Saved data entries
== Segment start ==
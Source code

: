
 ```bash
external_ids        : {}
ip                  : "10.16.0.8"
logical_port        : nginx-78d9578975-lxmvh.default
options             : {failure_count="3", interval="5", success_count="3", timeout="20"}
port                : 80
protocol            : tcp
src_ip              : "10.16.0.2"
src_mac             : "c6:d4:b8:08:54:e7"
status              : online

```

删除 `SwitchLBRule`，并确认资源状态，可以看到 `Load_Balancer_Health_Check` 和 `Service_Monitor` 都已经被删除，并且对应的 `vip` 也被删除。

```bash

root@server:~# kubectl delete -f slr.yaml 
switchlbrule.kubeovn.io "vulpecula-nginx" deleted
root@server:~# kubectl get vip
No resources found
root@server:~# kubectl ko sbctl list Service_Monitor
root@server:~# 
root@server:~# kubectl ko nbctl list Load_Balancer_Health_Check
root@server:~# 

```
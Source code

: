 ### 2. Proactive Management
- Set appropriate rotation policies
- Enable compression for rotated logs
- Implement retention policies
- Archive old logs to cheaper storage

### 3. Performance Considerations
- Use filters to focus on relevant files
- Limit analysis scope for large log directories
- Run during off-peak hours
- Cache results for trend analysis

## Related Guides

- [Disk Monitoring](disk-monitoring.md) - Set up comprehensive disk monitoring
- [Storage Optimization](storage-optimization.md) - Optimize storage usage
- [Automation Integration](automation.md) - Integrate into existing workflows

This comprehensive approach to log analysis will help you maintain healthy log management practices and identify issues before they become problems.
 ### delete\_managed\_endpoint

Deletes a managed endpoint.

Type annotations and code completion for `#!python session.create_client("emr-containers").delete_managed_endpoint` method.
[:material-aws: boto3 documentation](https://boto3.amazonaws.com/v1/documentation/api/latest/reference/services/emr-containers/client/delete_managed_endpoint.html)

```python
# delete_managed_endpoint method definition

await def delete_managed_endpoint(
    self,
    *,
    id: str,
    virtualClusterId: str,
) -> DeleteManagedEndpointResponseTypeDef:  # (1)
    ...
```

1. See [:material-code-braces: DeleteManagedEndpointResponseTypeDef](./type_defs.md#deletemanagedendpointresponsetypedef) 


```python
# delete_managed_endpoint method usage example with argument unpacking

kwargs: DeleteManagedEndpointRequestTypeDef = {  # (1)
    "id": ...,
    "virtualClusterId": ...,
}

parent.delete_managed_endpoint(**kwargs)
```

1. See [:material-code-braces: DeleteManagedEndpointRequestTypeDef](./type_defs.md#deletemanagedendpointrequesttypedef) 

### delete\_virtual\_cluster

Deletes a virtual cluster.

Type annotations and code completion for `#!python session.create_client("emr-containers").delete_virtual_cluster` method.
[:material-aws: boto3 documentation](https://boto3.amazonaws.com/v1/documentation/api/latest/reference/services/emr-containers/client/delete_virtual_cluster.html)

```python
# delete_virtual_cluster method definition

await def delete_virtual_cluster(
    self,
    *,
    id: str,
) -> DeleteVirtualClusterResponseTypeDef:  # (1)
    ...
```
== Segment end ==
_Required work:_ Each line from the top of the entries above through the line containing "2. Proactive Management" must be transcribed exactly, and no other line may appear.

_Reply:_
Source code

:
 ```bash
external_ids        : {}
ip                  : "10.16.0.8"
logical_port        : nginx-78d9578975-lxmvh.default
options             : {failure_count="3", interval="5", success_count="3", timeout="20"}
port                : 80
protocol            : tcp
src_ip              : "10.16.0.2"
src_mac             : "c6:d4:b8:08:54:e7"
status              : online

```

删除 `SwitchLBRule`，并确认资源状态，可以看到 `Load_Balancer_Health_Check` 和 `Service_Monitor` 都已经被删除，并且对应的 `vip` 也被删除。

```bash

root@server:~# kubectl delete -f slr.yaml 
switchlbrule.kubeovn.io "vulpecula-nginx" deleted
root@server:~# kubectl get vip
No resources found
root@server:~# kubectl ko sbctl list Service_Monitor
root@server:~# 
root@server:~# kubectl ko nbctl list Load_Balancer_Health_Check
root@server:~# 

```
Source code

: ### 2. Proactive Management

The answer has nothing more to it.